Am 09.03.21 um 17:48 schrieb Andrey Grodzovsky:
> I we are talking about 'PATCH v3] drm/amd/amdgpu implement tdr
> advanced mode' which was sent yesterday then I already went over it
> and only had 2 cosmetical comments.
>
> Andrey
>
> On 2021-03-09 6:16 a.m., Christian König wrote:
>> Yeah, that are some really good points. I completely agree that we
>> shouldn't do any larger cleanup right now.
>>
>> But I think we still need some more review on this. I most likely
>> won't have enough time to look into this before the weekend.
>>
>> Andrey can you take a look as well?
>>
>> Thanks,
>> Christian.
>>
>> Am 09.03.21 um 08:29 schrieb Liu, Monk:
>>> [AMD Official Use Only - Internal Distribution Only]
>>>
>>> Christian
>>>
>>> what feasible and practice now is:
>>> 1) we implement the advanced TDR mode in upstream first (so we can
>>> copy the same scheme in our LTS kernel) -- if you want we can avoid
>>> change drm/scheduler part code, but that one is already rejected by
>>> you due to complicated
>>> 2) then we retire the mirror list concept and rework the
>>> drm/scheduler with KFIFO
>>> 3) remove the guilty/karma handling from scheduler
>>>
>>> So I basically agree with you on the spirit of above changes: hide
>>> those AMD internal concept or tricks in vendor's driver part and
>>> make scheduler simple and scalable
>>> But that definitely need a longer design and discussion, so why
>>> don't we focus on our current problems now,
>>> as long as the new change doesn't regress it is still a good change
>>> based on current TDR implements
>>>
>>> I would proposal we only change AMD part code in this time, Jack's
>>> first version patch didn't touch scheduler part, but you stated it
>>> was too complicated and rejected it
>>>
>>> So the allowable revise options is what Jack did in ver2, which need
>>> to introduce a new API in scheduler drm_sched_resubmit_jobs2().
>>>
>>> Hah: --( what do you think ?
>>>
>>> Thanks
>>>
>>> ------------------------------------------
>>> Monk Liu | Cloud-GPU Core team
>>> ------------------------------------------
>>>
>>> -----Original Message-----
>>> From: Koenig, Christian <Christian.Koenig at amd.com>
>>> Sent: Monday, March 8, 2021 3:53 PM
>>> To: Liu, Monk <Monk.Liu at amd.com>; Zhang, Jack (Jian)
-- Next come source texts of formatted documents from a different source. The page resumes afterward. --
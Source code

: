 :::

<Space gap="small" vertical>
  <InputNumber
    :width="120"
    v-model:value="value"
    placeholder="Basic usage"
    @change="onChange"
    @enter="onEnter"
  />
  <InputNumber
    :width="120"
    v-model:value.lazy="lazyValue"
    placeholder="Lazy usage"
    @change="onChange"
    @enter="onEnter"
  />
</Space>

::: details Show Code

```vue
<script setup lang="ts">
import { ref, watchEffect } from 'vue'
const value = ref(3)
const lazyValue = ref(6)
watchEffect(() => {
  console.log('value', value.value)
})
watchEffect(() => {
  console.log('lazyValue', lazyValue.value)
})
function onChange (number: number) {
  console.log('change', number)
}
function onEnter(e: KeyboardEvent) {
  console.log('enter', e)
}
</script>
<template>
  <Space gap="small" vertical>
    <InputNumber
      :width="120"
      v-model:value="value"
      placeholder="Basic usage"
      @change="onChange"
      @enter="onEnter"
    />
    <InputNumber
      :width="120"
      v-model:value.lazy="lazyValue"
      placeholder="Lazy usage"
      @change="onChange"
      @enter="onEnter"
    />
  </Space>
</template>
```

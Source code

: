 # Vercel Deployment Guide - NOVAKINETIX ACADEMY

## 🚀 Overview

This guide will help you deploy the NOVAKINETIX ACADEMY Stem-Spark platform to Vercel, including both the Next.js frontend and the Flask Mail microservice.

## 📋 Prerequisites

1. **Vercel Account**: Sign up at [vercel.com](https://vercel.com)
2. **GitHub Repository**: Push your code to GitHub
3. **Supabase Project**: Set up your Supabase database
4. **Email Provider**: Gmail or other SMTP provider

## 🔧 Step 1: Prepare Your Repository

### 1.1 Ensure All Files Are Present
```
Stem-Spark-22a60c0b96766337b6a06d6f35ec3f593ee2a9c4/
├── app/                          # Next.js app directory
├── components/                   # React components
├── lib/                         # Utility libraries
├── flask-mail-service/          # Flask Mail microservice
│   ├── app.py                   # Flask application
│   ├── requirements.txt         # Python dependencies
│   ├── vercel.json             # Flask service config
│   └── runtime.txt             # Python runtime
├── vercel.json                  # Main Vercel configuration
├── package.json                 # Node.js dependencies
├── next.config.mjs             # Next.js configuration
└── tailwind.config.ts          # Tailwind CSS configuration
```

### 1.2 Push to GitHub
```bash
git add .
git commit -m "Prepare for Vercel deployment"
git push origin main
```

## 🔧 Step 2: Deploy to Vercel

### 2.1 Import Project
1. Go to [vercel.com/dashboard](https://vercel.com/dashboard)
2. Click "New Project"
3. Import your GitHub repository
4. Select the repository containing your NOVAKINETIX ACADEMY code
>>> <Jack.Zhang1 at amd.com>; amd-gfx at lists.freedesktop.org; Grodzovsky,
>>> Andrey <Andrey.Grodzovsky at amd.com>; Deng, Emily <Emily.Deng at amd.com>
>>> Subject: Re: [PATCH v2] drm/amd/amdgpu implement tdr advanced mode
>>>
>>>
>>>
>>> Am 08.03.21 um 05:06 schrieb Liu, Monk:
>>>> [AMD Official Use Only - Internal Distribution Only]
>>>>
>>>>>> well first of all please completely drop the affinity group stuff
>>>>>> from this patch. We should concentrate on one feature at at time.
>>>> We need it to expedite the process, we can introduce this change in
>>>> another patch
>>>>
>>>>
>>>>>> Then the implementation is way to complicate. All you need to do
>>>>>> is insert a dma_fence_wait after re-scheduling each job after a
>>>>>> reset.
>>>> No that's not true, during the " drm_sched_resubmit_jobs" it will put
>>>> all jobs in mirror list into the hw ring, but we can only allow the
>>>> first job to the ring To catch the real guilty one (otherwise it is
>>>> possible that the later job in the ring also has bug and affect our
>>>> judgement) So we need to implement a new "
>>>> drm_sched_resubmit_jobs2()", like this way:
>>> Something like this. But since waiting for the guilty job is AMD
>>> specific we should rather rework the stuff from the beginning.
>>>
>>> What I have in mind is the following:
>>> 1. Add a reference from the scheduler fence back to the job which is
>>> cleared only when the scheduler fence finishes.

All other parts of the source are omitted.